中心に置かれた壺のようなものの中に火がくべてある以外は、照明が全くない。

 クロとリィナが暗闇に目が慣れてくると、その明かりを五人の老人が囲んでいるのが見えた。

全員あごひげを蓄えており、威厳ある目つきをしていることから、リィナはこの村でえらい人間たちなんだろうということを理解した。


「村長、クロ及びリィナ到着しました」


 クロは膝をつき、長老に頭を下げる。

リィナもそれに見ならない、同じ仕草をする。


「リィナ殿、とおっしゃるのだなその少女の名前は。リィナ殿、かしこまらず楽にして座ってください」


 老人五人のうち、鳥の羽がついた冠のようなものをかぶっている男が、リィナに声をかける。クロの視線から察するに、彼が村長なのだろう。


「は、はい……」


 リィナは村長のその笑顔に、ぞっとした。

クロの話ではいまからまさに処刑だのなんだのという話が行われるはずである。

そんな話を前にして、笑顔でいられるこの男が恐ろしいと思ったのだ。


「クロ」

「はい」

「座りなさい」

「かしこまりました」


 同じようにクロもリィナの隣に座る。

敷かれているのはわらを編んで作った座布団のようなものだ。


「では、掟破りのクロ=マルカ。貴様は此度、村の掟を破り、外部の人間を無断で村へと入れた。異存ないな?」

「異存ございません」


 胡坐をかきながらも、クロは頭を下げる。


「ち、違うんです村長さん聞いてください! 彼は決して悪意があったわけではなく、行き倒れてた私を助けてくれたんです!」


 たまらずリィナが村長に反論する。


「少し部外者は口を閉じていただきましょうか。あなたの待遇は後ほどこちらで決めさせていただきます故」


 だがするどい目つきと言論で一蹴される。

リィナはその威圧に「はい」と答える他なかった。


「ではクロ=マルカ。貴様の行いに対して、待遇を言い渡す」


 リィナの額に汗が浮かぶ、冷や汗だ。

対してクロの表情は一切変わらない。


「禁忌の山へ入り、祠の水晶にふれ"成人の儀"を行え。
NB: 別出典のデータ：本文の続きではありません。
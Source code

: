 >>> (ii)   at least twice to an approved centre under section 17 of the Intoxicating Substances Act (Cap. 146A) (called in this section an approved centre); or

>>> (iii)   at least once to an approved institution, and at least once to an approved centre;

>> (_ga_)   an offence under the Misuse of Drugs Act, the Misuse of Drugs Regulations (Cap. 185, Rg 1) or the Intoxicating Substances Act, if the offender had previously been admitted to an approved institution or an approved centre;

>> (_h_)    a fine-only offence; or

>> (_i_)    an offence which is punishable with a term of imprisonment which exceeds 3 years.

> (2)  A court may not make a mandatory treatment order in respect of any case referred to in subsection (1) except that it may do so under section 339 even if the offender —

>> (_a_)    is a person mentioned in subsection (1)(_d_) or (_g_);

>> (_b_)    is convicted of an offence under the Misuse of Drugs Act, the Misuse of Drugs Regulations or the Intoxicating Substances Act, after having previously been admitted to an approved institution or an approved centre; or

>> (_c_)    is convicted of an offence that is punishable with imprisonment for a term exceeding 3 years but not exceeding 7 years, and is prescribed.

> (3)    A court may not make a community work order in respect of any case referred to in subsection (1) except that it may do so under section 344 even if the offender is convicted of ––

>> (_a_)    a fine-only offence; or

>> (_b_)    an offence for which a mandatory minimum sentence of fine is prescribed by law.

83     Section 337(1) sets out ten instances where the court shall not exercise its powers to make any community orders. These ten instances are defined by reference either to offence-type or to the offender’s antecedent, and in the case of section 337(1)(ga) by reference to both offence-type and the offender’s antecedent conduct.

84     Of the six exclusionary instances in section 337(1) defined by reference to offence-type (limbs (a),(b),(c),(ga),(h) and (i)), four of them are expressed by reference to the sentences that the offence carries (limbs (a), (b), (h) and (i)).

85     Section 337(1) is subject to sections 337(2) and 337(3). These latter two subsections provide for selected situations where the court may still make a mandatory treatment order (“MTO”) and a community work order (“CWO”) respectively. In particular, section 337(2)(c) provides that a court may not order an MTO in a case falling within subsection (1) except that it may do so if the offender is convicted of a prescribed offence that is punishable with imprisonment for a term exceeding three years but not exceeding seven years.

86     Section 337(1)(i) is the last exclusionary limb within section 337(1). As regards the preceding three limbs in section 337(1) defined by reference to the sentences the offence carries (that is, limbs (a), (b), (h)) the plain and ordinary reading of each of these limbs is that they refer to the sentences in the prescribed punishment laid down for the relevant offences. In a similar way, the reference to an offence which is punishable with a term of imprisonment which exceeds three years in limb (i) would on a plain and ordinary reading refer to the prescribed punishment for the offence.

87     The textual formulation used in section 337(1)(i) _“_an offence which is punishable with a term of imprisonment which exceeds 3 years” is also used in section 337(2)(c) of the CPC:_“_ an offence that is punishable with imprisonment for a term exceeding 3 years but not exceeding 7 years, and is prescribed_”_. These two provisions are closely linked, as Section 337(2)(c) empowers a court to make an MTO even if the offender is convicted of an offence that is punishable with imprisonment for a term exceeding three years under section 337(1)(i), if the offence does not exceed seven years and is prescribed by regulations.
その後、クロ=マルカ。お前とその従属、レナードを村から追放する」


 宣言と同時に、その他四人の老人が手をあげ「異論なし」と口々につぶやいた。

クロはその宣言に対して深く頭を下げると、「……もちろん、異論ございません」と返した。


「では次に、リィナ殿。貴殿の処遇を、勝手ながら我々で決めさせてもらう。この村は我々の領地、その内にいる部外者の処遇を決めることは当然のこと。よろしいかな?」


 リィナは冷や汗がとまらなかった。

クロが逃がしてくれるとは言ったものの、一抹の不安が残る。

クロが仮に私を逃がしてくれたとして、じゃあクロはどうなるのだろうか、と。

 だから冷や汗があふれでてくる。

 自分のせいで人死にが出るのはまっぴらなのだ。


「……はい」


 必死に言葉を絞りだす。

それを見て村長はにやりと笑うと、リィナの待遇について言及した。


「ではリィナ殿は、この後。クロ=マルカの"成人の儀"を助けるべく、共に禁忌の山へと入ってもらいます。そしてクロ=マルカが無事"成人の儀"を終えることができましたら、この村から解放いたします。いかがかな?」

「へ?」


 リィナは思わず変な声が出てしまう。

自分に言い渡された処罰は、あまりにも拍子抜けなものだったからだ。


「お、おやすいごようです!」

「よろしい。では、後程禁忌の山へと入る支度をし、クロ=マルカとレナードと共に"成人の儀"を成し遂げること。頼みましたぞ」

「は、はい!」


 事情こそよくわからないが、とりあえず二人とも処刑されないことが確定しただけでも、喜ぶべきことだろうとリィナは思った。

クロの村を追放という処遇は、とても重い処遇かもしれないが、命があるだけまだましだとリィナは考えていた。


「ではこれにて、クロ=マルカの処遇を決定とする。解散」


 最後に村長の重い声と同時に、クロが立ち上がる。


「いこう、リィナ」

「う、うん」


 そのクロの声は悲しいような、それでいてうれしいようなよくわからない声色だった。当人も困惑しているのだろうと、リィナは思った。

 そうして二人は、五人の老人がいる石造りの建物を後にした。